Search the records below for the string "randomly", and report each line that contains it.

==== MATERIAL PROVIDED

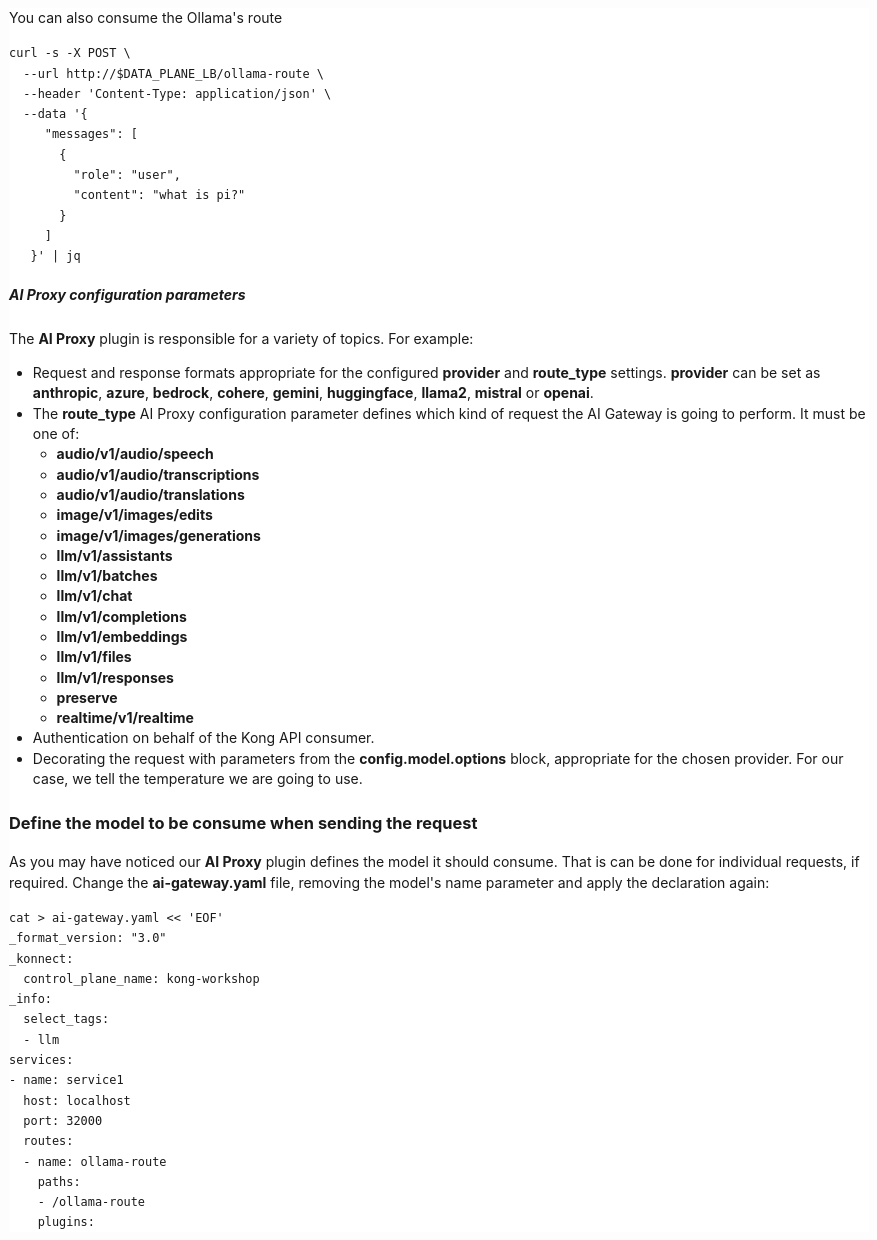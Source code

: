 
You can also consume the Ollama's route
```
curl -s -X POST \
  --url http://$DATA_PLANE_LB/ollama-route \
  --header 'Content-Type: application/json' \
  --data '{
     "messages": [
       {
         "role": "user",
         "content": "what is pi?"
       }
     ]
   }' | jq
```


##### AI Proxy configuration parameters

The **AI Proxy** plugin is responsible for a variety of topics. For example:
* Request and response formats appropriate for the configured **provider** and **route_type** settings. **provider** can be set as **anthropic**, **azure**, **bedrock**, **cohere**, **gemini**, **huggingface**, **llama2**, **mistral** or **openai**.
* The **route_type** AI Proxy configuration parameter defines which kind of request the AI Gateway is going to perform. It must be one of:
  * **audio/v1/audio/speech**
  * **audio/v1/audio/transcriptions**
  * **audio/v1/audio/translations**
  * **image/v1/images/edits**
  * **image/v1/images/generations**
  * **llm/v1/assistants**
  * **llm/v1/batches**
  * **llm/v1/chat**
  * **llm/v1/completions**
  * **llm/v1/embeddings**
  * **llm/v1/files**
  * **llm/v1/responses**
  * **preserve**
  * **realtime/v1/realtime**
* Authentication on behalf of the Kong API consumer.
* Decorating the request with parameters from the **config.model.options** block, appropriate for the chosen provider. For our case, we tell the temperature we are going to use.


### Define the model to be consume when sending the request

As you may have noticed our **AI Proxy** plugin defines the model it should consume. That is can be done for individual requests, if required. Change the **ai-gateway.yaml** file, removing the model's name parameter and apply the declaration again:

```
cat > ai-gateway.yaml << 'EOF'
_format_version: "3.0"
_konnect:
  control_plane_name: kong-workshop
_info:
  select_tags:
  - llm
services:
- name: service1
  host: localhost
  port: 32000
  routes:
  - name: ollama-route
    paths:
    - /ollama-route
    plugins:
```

========
==== MATERIAL PROVIDED

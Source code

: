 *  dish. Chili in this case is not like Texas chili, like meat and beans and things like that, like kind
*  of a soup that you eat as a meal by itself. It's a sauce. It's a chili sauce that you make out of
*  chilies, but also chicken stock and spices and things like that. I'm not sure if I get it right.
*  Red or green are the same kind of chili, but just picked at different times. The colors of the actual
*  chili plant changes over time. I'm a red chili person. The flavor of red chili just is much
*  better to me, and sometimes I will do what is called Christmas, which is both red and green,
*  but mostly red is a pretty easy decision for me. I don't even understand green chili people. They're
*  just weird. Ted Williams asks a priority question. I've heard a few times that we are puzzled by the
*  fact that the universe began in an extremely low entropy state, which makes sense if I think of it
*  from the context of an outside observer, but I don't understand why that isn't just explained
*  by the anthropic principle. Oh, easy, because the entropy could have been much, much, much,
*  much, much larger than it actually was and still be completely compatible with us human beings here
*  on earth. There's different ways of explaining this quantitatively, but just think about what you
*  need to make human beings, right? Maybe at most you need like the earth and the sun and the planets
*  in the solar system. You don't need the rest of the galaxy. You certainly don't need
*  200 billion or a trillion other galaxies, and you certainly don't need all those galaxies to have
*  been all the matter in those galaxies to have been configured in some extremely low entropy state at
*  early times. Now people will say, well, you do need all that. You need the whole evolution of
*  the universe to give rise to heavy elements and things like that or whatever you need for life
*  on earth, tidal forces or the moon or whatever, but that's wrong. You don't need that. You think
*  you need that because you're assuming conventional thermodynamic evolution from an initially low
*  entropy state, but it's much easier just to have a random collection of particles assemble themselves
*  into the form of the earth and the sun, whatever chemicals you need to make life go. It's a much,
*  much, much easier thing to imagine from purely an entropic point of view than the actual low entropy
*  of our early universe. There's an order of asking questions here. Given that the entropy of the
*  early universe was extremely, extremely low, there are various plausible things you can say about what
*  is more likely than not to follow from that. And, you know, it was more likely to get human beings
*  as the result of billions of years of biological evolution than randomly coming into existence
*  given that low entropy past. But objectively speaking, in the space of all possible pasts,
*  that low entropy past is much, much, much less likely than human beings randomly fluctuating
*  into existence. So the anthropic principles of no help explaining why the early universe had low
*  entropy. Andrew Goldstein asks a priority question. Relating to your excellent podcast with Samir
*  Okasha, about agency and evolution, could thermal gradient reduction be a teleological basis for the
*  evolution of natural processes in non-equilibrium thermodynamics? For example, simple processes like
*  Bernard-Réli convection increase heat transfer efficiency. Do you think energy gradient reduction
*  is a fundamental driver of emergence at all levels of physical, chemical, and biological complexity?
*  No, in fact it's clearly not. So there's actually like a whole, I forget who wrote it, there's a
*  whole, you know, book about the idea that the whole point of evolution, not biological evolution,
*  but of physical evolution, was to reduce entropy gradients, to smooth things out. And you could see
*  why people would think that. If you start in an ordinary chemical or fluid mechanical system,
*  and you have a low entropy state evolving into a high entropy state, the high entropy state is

========

EXERCISE OUTPUT:
*  as the result of billions of years of biological evolution than randomly coming into existence
*  that low entropy past is much, much, much less likely than human beings randomly fluctuating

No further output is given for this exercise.